Owner Nathan Weyers said the mood was depressing at their Wendouree workshop - he'd just hired extra workers for the new productions.
After a week of brainstorming, he decided to use their library of equipment, including CNC machines, and staff of carpenters, painters, and finishers, to help the community out and hold onto his workers.
"We thought what can we do - well, fast assembly furniture is what we do anyway, just on a grander scale," he said.
"Our boxes (of theatre sets and stage furniture) are generally in containers, but now they fit in your boot."
Mr Weyers and his team guessed a lot of people would be working from home without proper office equipment, like desks, and school students might be studying from home as well.
They began production of laptop stands and desks which can be neatly packed away and stored under the bed when not in use, which is important for when people do return to the office or students go back to school.
The range of products is growing, with a wine rack and puzzle table on the cards, as well as wooden toys for children like carpet skittles and a mini golf set.
"It needs to be quick assembly and quickly put together for us to ship, and can put up and taken down quickly," Mr Weyers said.
Another product is plastic sneeze guards for retailers and coffee shops, an item that may become a common sight in the future.
"We started looking at some for hair salons to go between chairs, so they're not obtrusive," Mr Weyers said.
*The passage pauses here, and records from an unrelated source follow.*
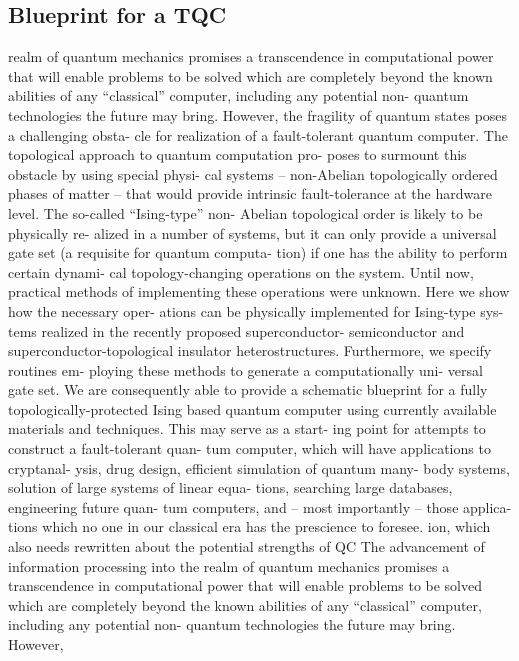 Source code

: \documentclass[preprint, 5p, 10pt]{elsarticle}
\theoremstyle{plain}
\begin{document}
\subsection{Blueprint for a TQC}%
realm of quantum mechanics promises a transcendence
in computational power that will enable problems to be
solved which are completely beyond the known abilities
of any “classical” computer, including any potential non-
quantum technologies the future may bring. However,
the fragility of quantum states poses a challenging obsta-
cle for realization of a fault-tolerant quantum computer.
The topological approach to quantum computation pro-
poses to surmount this obstacle by using special physi-
cal systems – non-Abelian topologically ordered phases
of matter – that would provide intrinsic fault-tolerance
at the hardware level. The so-called “Ising-type” non-
Abelian topological order is likely to be physically re-
alized in a number of systems, but it can only provide
a universal gate set (a requisite for quantum computa-
tion) if one has the ability to perform certain dynami-
cal topology-changing operations on the system. Until
now, practical methods of implementing these operations
were unknown. Here we show how the necessary oper-
ations can be physically implemented for Ising-type sys-
tems realized in the recently proposed superconductor-
semiconductor and superconductor-topological insulator
heterostructures. Furthermore, we specify routines em-
ploying these methods to generate a computationally uni-
versal gate set. We are consequently able to provide
a schematic blueprint for a fully topologically-protected
Ising based quantum computer using currently available
materials and techniques. This may serve as a start-
ing point for attempts to construct a fault-tolerant quan-
tum computer, which will have applications to cryptanal-
ysis, drug design, efficient simulation of quantum many-
body systems, solution of large systems of linear equa-
tions, searching large databases, engineering future quan-
tum computers, and – most importantly – those applica-
tions which no one in our classical era has the prescience
to foresee.
ion, which also needs rewritten about the potential strengths of QC
The advancement of information processing into the
realm of quantum mechanics promises a transcendence
in computational power that will enable problems to be
solved which are completely beyond the known abilities
of any “classical” computer, including any potential non-
quantum technologies the future may bring. However,
\end{document}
To help out the arts community, NJW is donating $10 from every sale to charity - the money will be split between the Ballarat Arts Foundation, the Actors Benevolence Fund, which also supports crew members, and Entertainment Assist, supporting mental health.
"The entertainment industry is so lovely, they're our friends, they would have seen we're in trouble, so they've all bought a laptop stand - I thought thanks, but how can I help?" Mr Weyers said.
Having cleared the decks for the foreseeable future however, NJW Designs has also been commissioned for more interesting projects.
Areion Equestrian, based in Ballarat, is working on a prototype for a safer horse float - but before it can proceed to testing, it will need a crash test dummy.
Director Tom Hotchkin said he needed a full-size rubber horse, with skeleton, to move from computer simulations to the real thing.
"My family's been into horses my entire life, my sister says it's quite poor how badly they're designed in a car accident," he explained.
"We thought we could fix that, so we're developing the world's first crash-tested horse float, designed to protect the horse in a car accident."
While the prototyping was going well, he was struggling to find a company that would be able to fabricate a crash test dummy.
"No one builds fake horses to the mass of a horse, otherwise it'd be a pain," he said.
"It's having something that's the size and shape of a horse, and being made of rubber, it's a bit squishier."
He approached NJW Designs for help - Mr Weyers said it was an interesting challenge.
"I'm keen for the horse, that's so different to what we did," he said enthusiastically.
"We had to research rubber and density to find out how much you'd need to calculate the weight of the horse, and it had to be in the right places as well, like the belly versus thighs.
"We have two tonnes of rubber in the workshop, we're going to put it on the CNC and start the process."
He added it was good to help support other Ballarat innovators.
"I think that's really cool," he said.